Footsteps to the Future: Walking and Cycling Initiatives in MobiliseYourCity Cities


Walking is a crucial mode of transportation for many MobiliseYourCity member cities. Cities like Casablanca, Morocco and Dakar, Senegal, report that a substantial percentage of their trips, approximately 60% and 70% respectively, are made by foot. In Kochi and Nagpur, India, where walking accounts for a relatively lower proportion of modal share (12% and 10%, respectively), it remains a crucial mode for individuals to access their desired destinations, mainly where connectivity with transport modes or public transport lines is poor or suboptimal.

32 of our member cities have some level of information on modal share, of which 26 have data specific to walking and cycling. On average, more than a quarter of daily trips are made by private vehicles (motorbikes, cars). 

modal share

The SUMP approach ensures that walking is not overlooked in urban transport planning. For example, data collected for the Dire Dawa, Ethiopia SUMP show that the modal share of walking had been strongly underestimated in previous projects and is accounting for 46% of the city’s daily trips. Dire Dawa’s SUMP aims at keeping the current modal share of active modes while making the city entirely walkable. 

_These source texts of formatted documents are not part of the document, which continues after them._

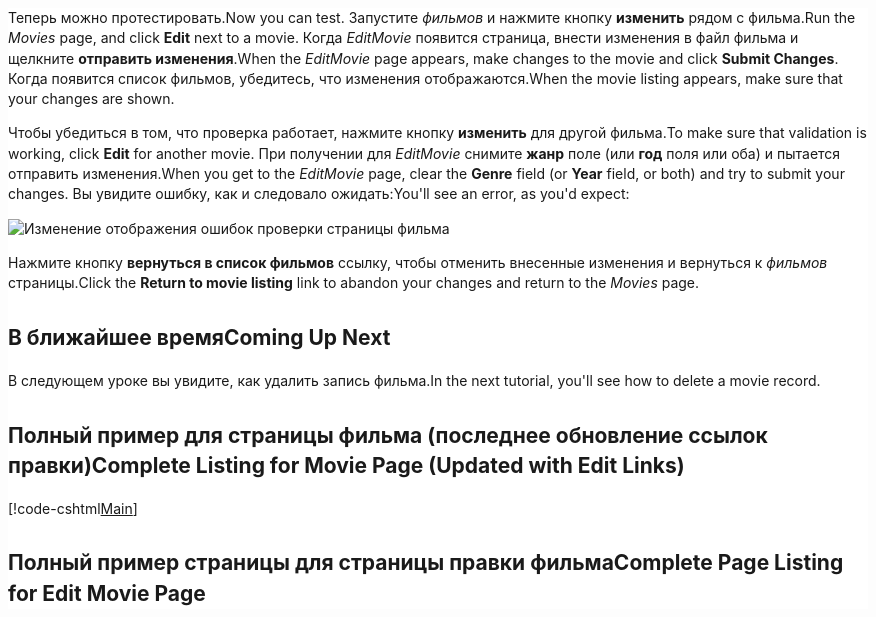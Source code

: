 <span data-ttu-id="22a4b-327">Теперь можно протестировать.</span><span class="sxs-lookup"><span data-stu-id="22a4b-327">Now you can test.</span></span> <span data-ttu-id="22a4b-328">Запустите *фильмов* и нажмите кнопку **изменить** рядом с фильма.</span><span class="sxs-lookup"><span data-stu-id="22a4b-328">Run the *Movies* page, and click **Edit** next to a movie.</span></span> <span data-ttu-id="22a4b-329">Когда *EditMovie* появится страница, внести изменения в файл фильма и щелкните **отправить изменения**.</span><span class="sxs-lookup"><span data-stu-id="22a4b-329">When the *EditMovie* page appears, make changes to the movie and click **Submit Changes**.</span></span> <span data-ttu-id="22a4b-330">Когда появится список фильмов, убедитесь, что изменения отображаются.</span><span class="sxs-lookup"><span data-stu-id="22a4b-330">When the movie listing appears, make sure that your changes are shown.</span></span>

<span data-ttu-id="22a4b-331">Чтобы убедиться в том, что проверка работает, нажмите кнопку **изменить** для другой фильма.</span><span class="sxs-lookup"><span data-stu-id="22a4b-331">To make sure that validation is working, click **Edit** for another movie.</span></span> <span data-ttu-id="22a4b-332">При получении для *EditMovie* снимите **жанр** поле (или **год** поля или оба) и пытается отправить изменения.</span><span class="sxs-lookup"><span data-stu-id="22a4b-332">When you get to the *EditMovie* page, clear the **Genre** field (or **Year** field, or both) and try to submit your changes.</span></span> <span data-ttu-id="22a4b-333">Вы увидите ошибку, как и следовало ожидать:</span><span class="sxs-lookup"><span data-stu-id="22a4b-333">You'll see an error, as you'd expect:</span></span>

![Изменение отображения ошибок проверки страницы фильма](updating-data/_static/image4.png)

<span data-ttu-id="22a4b-335">Нажмите кнопку **вернуться в список фильмов** ссылку, чтобы отменить внесенные изменения и вернуться к *фильмов* страницы.</span><span class="sxs-lookup"><span data-stu-id="22a4b-335">Click the **Return to movie listing** link to abandon your changes and return to the *Movies* page.</span></span>

## <a name="coming-up-next"></a><span data-ttu-id="22a4b-336">В ближайшее время</span><span class="sxs-lookup"><span data-stu-id="22a4b-336">Coming Up Next</span></span>

<span data-ttu-id="22a4b-337">В следующем уроке вы увидите, как удалить запись фильма.</span><span class="sxs-lookup"><span data-stu-id="22a4b-337">In the next tutorial, you'll see how to delete a movie record.</span></span>

## <a name="complete-listing-for-movie-page-updated-with-edit-links"></a><span data-ttu-id="22a4b-338">Полный пример для страницы фильма (последнее обновление ссылок правки)</span><span class="sxs-lookup"><span data-stu-id="22a4b-338">Complete Listing for Movie Page (Updated with Edit Links)</span></span>

[!code-cshtml[Main](updating-data/samples/sample20.cshtml)]

<a id="Complete_Page_Listing_for_EditMovie"></a>
## <a name="complete-page-listing-for-edit-movie-page"></a><span data-ttu-id="22a4b-339">Полный пример страницы для страницы правки фильма</span><span class="sxs-lookup"><span data-stu-id="22a4b-339">Complete Page Listing for Edit Movie Page</span></span>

Two main reasons might explain the low financing for active modes and improved roads identified by SUMPs and NUMPs. Firstly, road infrastructure is usually financed by the domestic budget of local or national governments, and the MobiliseYourCity Secretariat does not have access to data on secured domestic financing after completing technical assistance for SUMP preparation. Secondly, financing walking and cycling may face barriers to international funding due to low financial volume, difficulty justifying financial returns on investment, or insufficient experience or capacity for these modes. MobiliseYourCity partners recognised this challenge and have made supporting implementation and financing for walking and cycling a key priority since 2020.

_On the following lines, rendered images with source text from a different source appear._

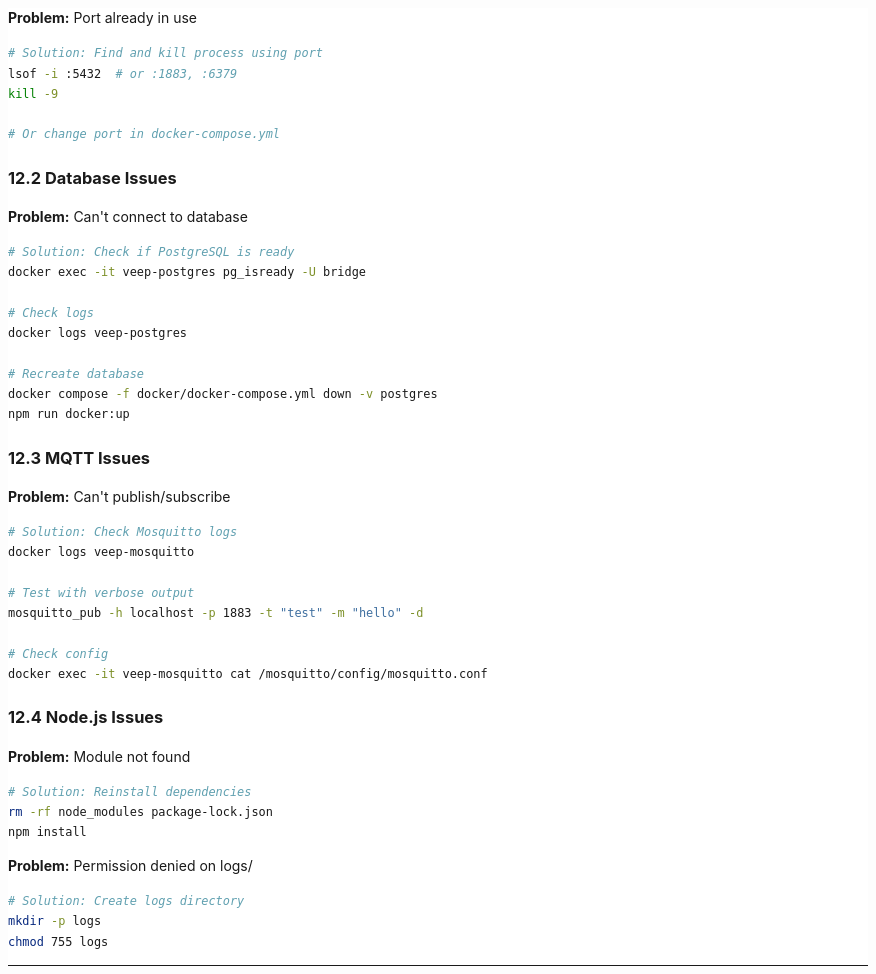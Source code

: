 **Problem:** Port already in use

```bash
# Solution: Find and kill process using port
lsof -i :5432  # or :1883, :6379
kill -9

# Or change port in docker-compose.yml
```

### 12.2 Database Issues

**Problem:** Can't connect to database

```bash
# Solution: Check if PostgreSQL is ready
docker exec -it veep-postgres pg_isready -U bridge

# Check logs
docker logs veep-postgres

# Recreate database
docker compose -f docker/docker-compose.yml down -v postgres
npm run docker:up
```

### 12.3 MQTT Issues

**Problem:** Can't publish/subscribe

```bash
# Solution: Check Mosquitto logs
docker logs veep-mosquitto

# Test with verbose output
mosquitto_pub -h localhost -p 1883 -t "test" -m "hello" -d

# Check config
docker exec -it veep-mosquitto cat /mosquitto/config/mosquitto.conf
```

### 12.4 Node.js Issues

**Problem:** Module not found

```bash
# Solution: Reinstall dependencies
rm -rf node_modules package-lock.json
npm install
```

**Problem:** Permission denied on logs/

```bash
# Solution: Create logs directory
mkdir -p logs
chmod 755 logs
```

---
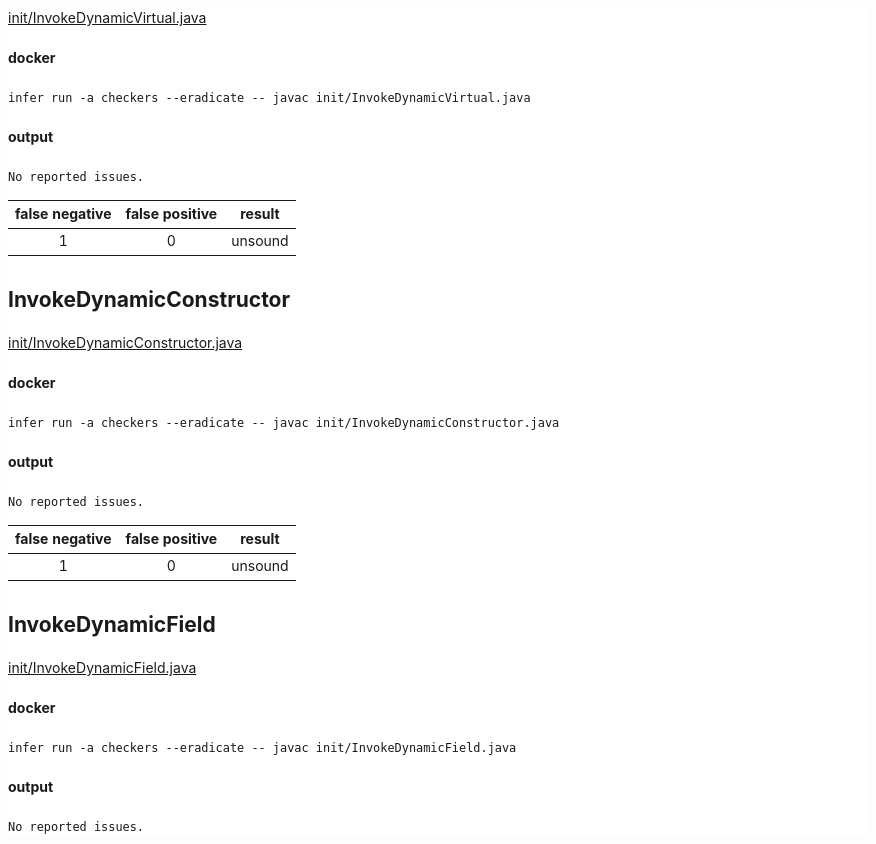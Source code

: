 [init/InvokeDynamicVirtual.java](https://github.com/michaelemery/staticanalysis/blob/master/init/InvokeDynamicVirtual.java)

#### docker

```
infer run -a checkers --eradicate -- javac init/InvokeDynamicVirtual.java
```

#### output

```
No reported issues.
```

| false negative | false positive | result |
| :---: | :---: | :---: |
| 1 | 0 | unsound |

## InvokeDynamicConstructor

[init/InvokeDynamicConstructor.java](https://github.com/michaelemery/staticanalysis/blob/master/init/InvokeDynamicConstructor.java)

#### docker

```
infer run -a checkers --eradicate -- javac init/InvokeDynamicConstructor.java
```

#### output

```
No reported issues.
```

| false negative | false positive | result |
| :---: | :---: | :---: |
| 1 | 0 | unsound |

## InvokeDynamicField

[init/InvokeDynamicField.java](https://github.com/michaelemery/staticanalysis/blob/master/init/InvokeDynamicField.java)

#### docker

```
infer run -a checkers --eradicate -- javac init/InvokeDynamicField.java
```

#### output

```
No reported issues.
```
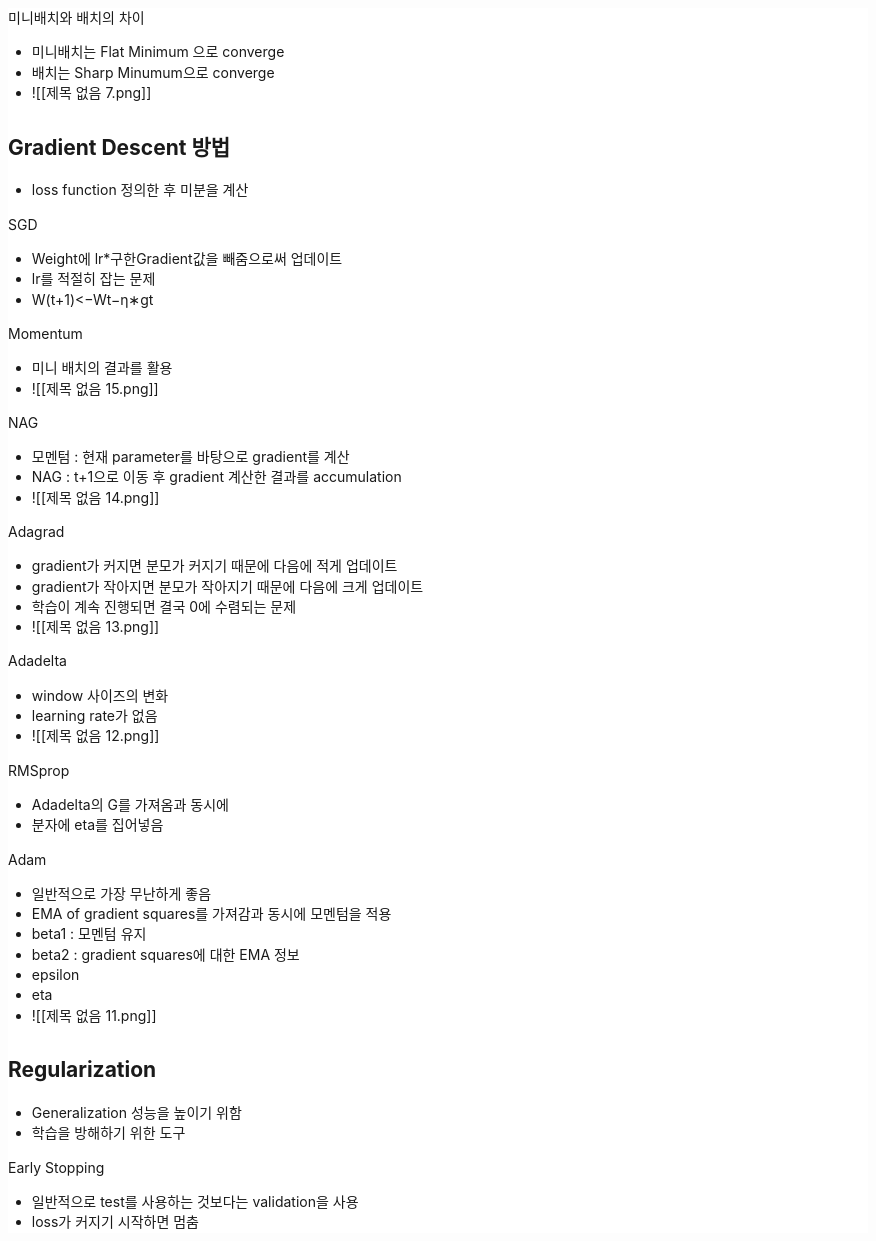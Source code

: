 미니배치와 배치의 차이
- 미니배치는 Flat Minimum 으로 converge
- 배치는 Sharp Minumum으로 converge
- ![[제목 없음 7.png]]

## Gradient Descent 방법
- loss function 정의한 후 미분을 계산

SGD
- Weight에 lr*구한Gradient값을 빼줌으로써 업데이트
- lr를 적절히 잡는 문제
- W(t+1)<−Wt−η∗gt

Momentum
- 미니 배치의 결과를 활용
- ![[제목 없음 15.png]]


NAG
- 모멘텀 : 현재 parameter를 바탕으로 gradient를 계산
- NAG : t+1으로 이동 후 gradient 계산한 결과를 accumulation
- ![[제목 없음 14.png]]

Adagrad
- gradient가 커지면 분모가 커지기 때문에 다음에 적게 업데이트
- gradient가 작아지면 분모가 작아지기 때문에 다음에 크게 업데이트
- 학습이 계속 진행되면 결국 0에 수렴되는 문제
- ![[제목 없음 13.png]]

Adadelta
- window 사이즈의 변화
- learning rate가 없음
- ![[제목 없음 12.png]]

RMSprop
- Adadelta의 G를 가져옴과 동시에
- 분자에 eta를 집어넣음

Adam
- 일반적으로 가장 무난하게 좋음
- EMA of gradient squares를 가져감과 동시에 모멘텀을 적용
- beta1 : 모멘텀 유지
- beta2 : gradient squares에 대한 EMA 정보
- epsilon
- eta
- ![[제목 없음 11.png]]


## Regularization
- Generalization 성능을 높이기 위함
- 학습을 방해하기 위한 도구

Early Stopping
- 일반적으로 test를 사용하는 것보다는 validation을 사용
- loss가 커지기 시작하면 멈춤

Just as notably, our standard SUMP and NUMP Terms of Reference recommend considering walking during investment planning. 21 completed or nearly completed MobiliseYourCity SUMPs, and NUMPs have identified an investment need for 799 million euros to improve walking or cycling infrastructure. Antofagasta and Arequipa are alone contributing to most of this figure, after including walking action plans in their SUMP for 400 million euros. In these two cities, local or national domestic financing should cover a significant share of the cost estimates. However, only 25 million euros or 4% of the total identified investment need for walking and cycling, cities and countries have already secured financing from international sources.

MobiliseYourCity Implementing Partners are using walking and cycling interventions to strengthen local institutional capacities on sustainable mobility. These projects train transport planners who traditionally are not well equipped to carry out walking and cycling interventions, as considerations are needed beyond levels of services and road capacity centered in traffic. For example, the Euroclima+ programme has supported Havana, Cuba; La Paz, Bolivia; Puebla, Mexico; Ibague, Colombia; Curridabat and Montes de Oca, Costa Rica to implement pilot projects on walking and cycling, including cycling parking and lanes, bike sharing systems, and improving accessibility to public spaces for pedestrians. 

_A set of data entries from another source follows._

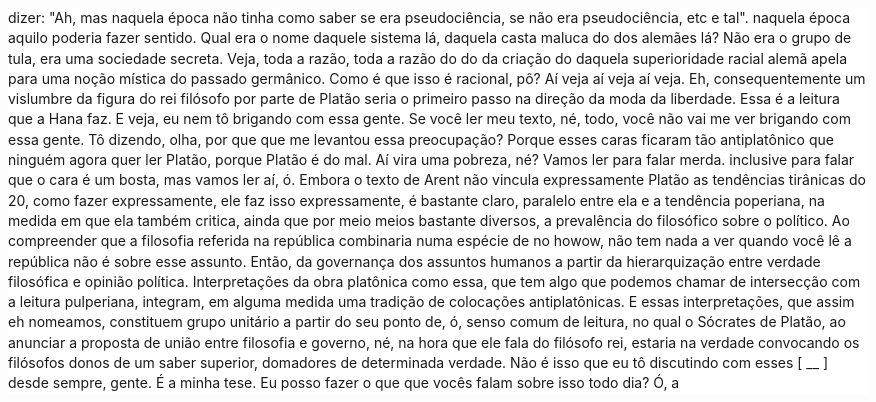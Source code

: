 dizer: "Ah, mas naquela época não tinha
como saber se era pseudociência, se não
era pseudociência, etc e tal". naquela
época aquilo poderia fazer
sentido. Qual era o nome daquele sistema
lá, daquela casta maluca do dos alemães
lá? Não era o grupo de tula, era uma
sociedade secreta. Veja, toda a razão,
toda a razão do do da criação do daquela
superioridade racial alemã apela para
uma noção mística do passado
germânico. Como é que isso é racional,
pô?
Aí
veja aí veja aí veja. Eh,
consequentemente um vislumbre da figura
do rei filósofo por parte de Platão
seria o primeiro passo na direção da
moda da liberdade. Essa é a leitura que
a Hana faz. E veja, eu nem tô brigando
com essa gente. Se você ler meu texto,
né, todo, você não vai me ver brigando
com essa gente. Tô dizendo, olha, por
que que me levantou essa preocupação?
Porque esses caras ficaram tão
antiplatônico que ninguém agora quer ler
Platão, porque Platão é do mal. Aí vira
uma pobreza, né? Vamos ler para falar
merda. inclusive para falar que o cara é
um bosta, mas vamos ler aí, ó. Embora o
texto de Arent não vincula expressamente
Platão as tendências tirânicas do 20,
como fazer expressamente, ele faz isso
expressamente, é bastante claro,
paralelo entre ela e a tendência
poperiana, na medida em que ela também
critica, ainda que por meio meios
bastante diversos, a prevalência do
filosófico sobre o político. Ao
compreender que a filosofia referida na
república combinaria numa espécie de no
howow, não tem nada a ver quando você lê
a república não é sobre esse assunto.
Então, da governança dos assuntos
humanos a partir da hierarquização entre
verdade filosófica e opinião política.
Interpretações da obra platônica como
essa, que tem algo que podemos chamar de
intersecção com a leitura pulperiana,
integram, em alguma medida uma tradição
de colocações antiplatônicas. E essas
interpretações, que assim eh nomeamos,
constituem grupo unitário a partir do
seu ponto de, ó, senso comum de leitura,
no qual o Sócrates de Platão, ao
anunciar a proposta de união entre
filosofia e governo, né, na hora que ele
fala do filósofo rei, estaria na verdade
convocando os filósofos donos de um
saber superior, domadores de determinada
verdade. Não é isso que eu tô discutindo
com esses [ __ ] desde sempre, gente. É a
minha tese. Eu posso fazer o que que
vocês falam sobre isso todo dia? Ó, a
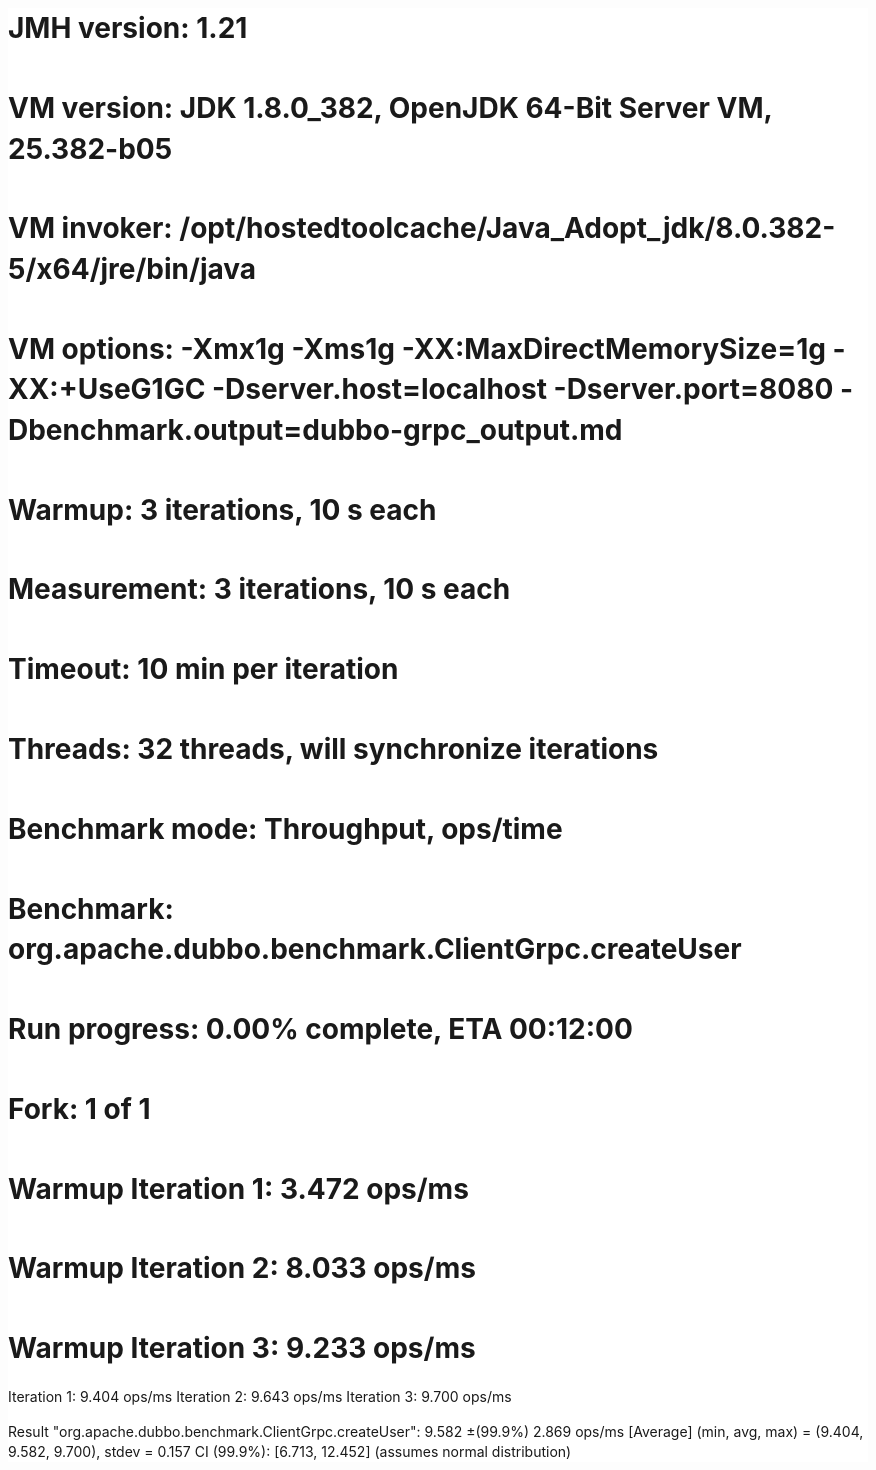 # JMH version: 1.21
# VM version: JDK 1.8.0_382, OpenJDK 64-Bit Server VM, 25.382-b05
# VM invoker: /opt/hostedtoolcache/Java_Adopt_jdk/8.0.382-5/x64/jre/bin/java
# VM options: -Xmx1g -Xms1g -XX:MaxDirectMemorySize=1g -XX:+UseG1GC -Dserver.host=localhost -Dserver.port=8080 -Dbenchmark.output=dubbo-grpc_output.md
# Warmup: 3 iterations, 10 s each
# Measurement: 3 iterations, 10 s each
# Timeout: 10 min per iteration
# Threads: 32 threads, will synchronize iterations
# Benchmark mode: Throughput, ops/time
# Benchmark: org.apache.dubbo.benchmark.ClientGrpc.createUser

# Run progress: 0.00% complete, ETA 00:12:00
# Fork: 1 of 1
# Warmup Iteration   1: 3.472 ops/ms
# Warmup Iteration   2: 8.033 ops/ms
# Warmup Iteration   3: 9.233 ops/ms
Iteration   1: 9.404 ops/ms
Iteration   2: 9.643 ops/ms
Iteration   3: 9.700 ops/ms


Result "org.apache.dubbo.benchmark.ClientGrpc.createUser":
  9.582 ±(99.9%) 2.869 ops/ms [Average]
  (min, avg, max) = (9.404, 9.582, 9.700), stdev = 0.157
  CI (99.9%): [6.713, 12.452] (assumes normal distribution)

In some places the investment in active modes is what initiates a more strategic, and comprehensive urban mobility planning process. For example, in Antananarivo the AFD has allocated 10 million euros to finance a walking and cycling programme. The programme includes upgrading 50 km of urban roads to improve walkability and safety, enhancing business areas and school accesses, upgrading paratransit stops and related accesses, improving public spaces through tactical urbanism, constructing cycling lanes, developing a SUMP for Antananarivo, and building capacities for the local authorities.

MobiliseYourCity’s support for active mobility continues after the preparation of a SUMP or NUMP. As part of the AIPMUS project in Santo Domingo, Dominican Republic (technical assistance to implement the SUMP), the city is developing more than 40 km of cycling lanes and a bike-sharing system to increase public transport demand. In Yaoundé, Cameroon, following the SUMP adoption and with the support of MobiliseYourCity, local authorities expect to reallocate road space to develop segregated, safe and continuous sidewalks, connected to increase accessibility to public transport. Safe pedestrian crossings with refuges will be implemented, and organised taxi pick-up/drop-off zones will be piloted. 

The Partnership keeps on encouraging other member cities and countries in developing SUMPs with a strong focus on walking and cycling, considering the high modal share such modes have, especially in Africa and Latin America.